(Beginning of Task data)

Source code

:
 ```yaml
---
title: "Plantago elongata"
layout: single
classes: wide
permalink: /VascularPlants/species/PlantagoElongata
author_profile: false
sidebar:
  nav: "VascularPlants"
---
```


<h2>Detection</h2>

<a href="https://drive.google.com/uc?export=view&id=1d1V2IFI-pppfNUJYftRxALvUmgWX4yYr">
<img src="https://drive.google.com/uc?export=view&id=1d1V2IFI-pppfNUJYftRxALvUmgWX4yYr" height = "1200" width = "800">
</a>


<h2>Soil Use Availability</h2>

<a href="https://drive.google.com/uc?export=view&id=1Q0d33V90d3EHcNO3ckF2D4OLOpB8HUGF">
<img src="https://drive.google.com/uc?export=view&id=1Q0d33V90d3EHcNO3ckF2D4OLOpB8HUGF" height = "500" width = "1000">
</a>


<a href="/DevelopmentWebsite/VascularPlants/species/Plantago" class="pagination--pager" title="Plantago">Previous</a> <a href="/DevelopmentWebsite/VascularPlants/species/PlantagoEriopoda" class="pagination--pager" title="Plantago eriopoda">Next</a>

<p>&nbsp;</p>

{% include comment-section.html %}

(End of Task data)

◆ Activity: Within the data above, how many lines contain the word "title"? Write only the number.

◆ Solution to this exercise: 2